# **Signal Simulation Framework**

## **1. Introduction**

### **1.0 Assessment Description**

Quantitative research in finance relies heavily on the analysis of historical market data to evaluate the performance of trading strategies before live deployment. However, raw market data frequently contains **noise, missing values, and inconsistent quotes**, which can distort strategy performance if not properly handled. Moreover, naive simulations that assume **perfect trade execution** often lead to **overstated and unrealistic returns**.

This assessment presents a **modular Python framework** developed to simulate trading activity under more realistic market conditions. The framework emphasizes **data integrity, execution realism, and analytical reproducibility**, providing a foundation for evaluating signal-driven trading strategies with statistical rigor.

---

### **1.2 Framework Overview**

The framework is composed of four main components:

#### 1. **Data Validation**
- Cleans and aligns quote and signal datasets.  
- Detects and removes common data issues such as **inverted spreads**, **null entries**, and **extreme outliers**.

#### 2. **Signal-Based Simulation**
- Executes trading signals using a **latency-aware fill engine**.  
- Tracks order types (open/close), executed prices, slippage, and PnL.  
- Incorporates **execution delay** to better reflect real-world trading latency.

#### 3. **Performance Metrics and Logging**
- Generates detailed **execution logs** for each simulated trade.  
- Computes essential performance metrics including:  
  - Total trade count  
  - Gross and Net PnL  
  - Average trade PnL  
  - Slippage  
  - Maximum drawdown

#### 4. **Framework Extensibility**
- Supports flexible configuration of simulation parameters such as **latency**, **signal thresholds**, and **execution models**.  

- Implements a **probabilistic execution model** that simulates **realistic fill uncertainty** using random draws based on **execution probability**, derived from **price aggressiveness** and the **relative bid–ask spread**.  
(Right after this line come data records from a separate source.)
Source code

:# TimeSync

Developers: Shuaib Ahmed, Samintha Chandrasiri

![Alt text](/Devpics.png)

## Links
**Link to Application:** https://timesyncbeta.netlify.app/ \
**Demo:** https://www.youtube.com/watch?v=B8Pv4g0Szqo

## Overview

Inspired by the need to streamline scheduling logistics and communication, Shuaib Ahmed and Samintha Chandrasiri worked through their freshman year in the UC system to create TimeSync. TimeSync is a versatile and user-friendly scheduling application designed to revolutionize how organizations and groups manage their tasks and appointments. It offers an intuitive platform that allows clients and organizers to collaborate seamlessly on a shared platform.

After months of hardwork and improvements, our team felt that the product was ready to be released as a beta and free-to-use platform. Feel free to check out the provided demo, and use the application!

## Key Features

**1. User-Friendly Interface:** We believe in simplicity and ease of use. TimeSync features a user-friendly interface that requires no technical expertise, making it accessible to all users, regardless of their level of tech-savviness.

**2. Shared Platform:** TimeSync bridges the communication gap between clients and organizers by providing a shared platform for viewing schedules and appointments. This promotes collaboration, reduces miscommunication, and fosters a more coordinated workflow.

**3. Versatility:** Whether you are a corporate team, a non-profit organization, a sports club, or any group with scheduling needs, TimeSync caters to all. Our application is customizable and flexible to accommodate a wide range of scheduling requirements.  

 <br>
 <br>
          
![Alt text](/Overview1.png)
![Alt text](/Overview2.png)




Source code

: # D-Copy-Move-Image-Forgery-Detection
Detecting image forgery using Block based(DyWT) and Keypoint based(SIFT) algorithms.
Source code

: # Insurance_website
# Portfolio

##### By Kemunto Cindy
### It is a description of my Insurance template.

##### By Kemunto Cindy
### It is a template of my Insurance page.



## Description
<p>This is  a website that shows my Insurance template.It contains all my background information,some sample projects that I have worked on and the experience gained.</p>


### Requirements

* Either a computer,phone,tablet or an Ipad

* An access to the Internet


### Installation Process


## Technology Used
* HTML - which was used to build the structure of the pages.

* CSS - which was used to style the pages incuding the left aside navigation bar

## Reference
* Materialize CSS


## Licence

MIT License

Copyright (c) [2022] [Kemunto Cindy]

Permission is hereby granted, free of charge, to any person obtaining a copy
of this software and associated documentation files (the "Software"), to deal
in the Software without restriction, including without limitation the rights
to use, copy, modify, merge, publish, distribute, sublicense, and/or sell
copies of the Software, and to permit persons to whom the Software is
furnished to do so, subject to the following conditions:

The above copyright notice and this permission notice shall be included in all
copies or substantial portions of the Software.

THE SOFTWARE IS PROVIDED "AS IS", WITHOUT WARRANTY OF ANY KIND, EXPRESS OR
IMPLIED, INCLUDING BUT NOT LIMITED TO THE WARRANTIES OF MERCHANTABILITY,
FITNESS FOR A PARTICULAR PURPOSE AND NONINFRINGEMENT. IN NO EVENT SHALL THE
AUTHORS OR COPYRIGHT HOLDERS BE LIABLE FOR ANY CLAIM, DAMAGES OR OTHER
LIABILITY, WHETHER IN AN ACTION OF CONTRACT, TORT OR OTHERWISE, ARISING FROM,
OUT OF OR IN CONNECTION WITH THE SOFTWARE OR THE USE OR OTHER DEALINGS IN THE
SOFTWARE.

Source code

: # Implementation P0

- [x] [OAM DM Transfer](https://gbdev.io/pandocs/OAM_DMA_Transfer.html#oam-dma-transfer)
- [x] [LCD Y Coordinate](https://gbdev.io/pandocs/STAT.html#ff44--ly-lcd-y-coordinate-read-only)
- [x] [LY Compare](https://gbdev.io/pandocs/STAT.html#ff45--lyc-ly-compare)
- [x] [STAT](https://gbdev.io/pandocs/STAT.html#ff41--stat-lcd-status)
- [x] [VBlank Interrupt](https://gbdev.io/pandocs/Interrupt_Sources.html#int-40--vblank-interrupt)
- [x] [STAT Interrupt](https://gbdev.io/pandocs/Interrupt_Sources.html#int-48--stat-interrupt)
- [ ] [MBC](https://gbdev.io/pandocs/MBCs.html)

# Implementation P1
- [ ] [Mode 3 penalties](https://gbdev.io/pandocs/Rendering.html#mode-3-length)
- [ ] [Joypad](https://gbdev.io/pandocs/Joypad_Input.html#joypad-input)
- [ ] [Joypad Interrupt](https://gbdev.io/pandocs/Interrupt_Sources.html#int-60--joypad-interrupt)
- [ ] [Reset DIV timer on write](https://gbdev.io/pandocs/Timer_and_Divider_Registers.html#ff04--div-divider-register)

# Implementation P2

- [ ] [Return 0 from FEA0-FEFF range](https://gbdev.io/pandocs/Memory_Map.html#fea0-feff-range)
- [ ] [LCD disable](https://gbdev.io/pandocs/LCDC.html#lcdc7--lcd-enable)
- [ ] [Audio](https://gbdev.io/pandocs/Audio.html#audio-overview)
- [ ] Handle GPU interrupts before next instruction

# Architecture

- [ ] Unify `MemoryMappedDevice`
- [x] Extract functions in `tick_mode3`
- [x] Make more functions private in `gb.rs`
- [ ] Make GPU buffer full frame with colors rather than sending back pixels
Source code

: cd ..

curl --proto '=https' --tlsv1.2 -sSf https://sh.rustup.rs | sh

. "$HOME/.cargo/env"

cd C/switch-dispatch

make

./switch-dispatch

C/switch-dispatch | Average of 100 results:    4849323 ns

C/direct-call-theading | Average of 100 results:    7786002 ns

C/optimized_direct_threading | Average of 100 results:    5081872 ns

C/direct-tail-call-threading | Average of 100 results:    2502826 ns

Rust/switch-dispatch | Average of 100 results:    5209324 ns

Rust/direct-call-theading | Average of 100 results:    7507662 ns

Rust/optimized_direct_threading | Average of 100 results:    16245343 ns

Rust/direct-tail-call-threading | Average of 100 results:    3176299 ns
- The **relative spread** is calculated as the normalized difference between the best ask and bid prices, allowing the model to remain consistent across assets with different price scales.   

---

### **1.3 Purpose and Contribution**

This framework serves as a **lightweight yet realistic research tool** for quantitative analysts and developers.  
It enables:
- Rapid testing and validation of trading signals.  
- Insight into market impact.  
- Transparent reporting of results with reproducible performance analytics.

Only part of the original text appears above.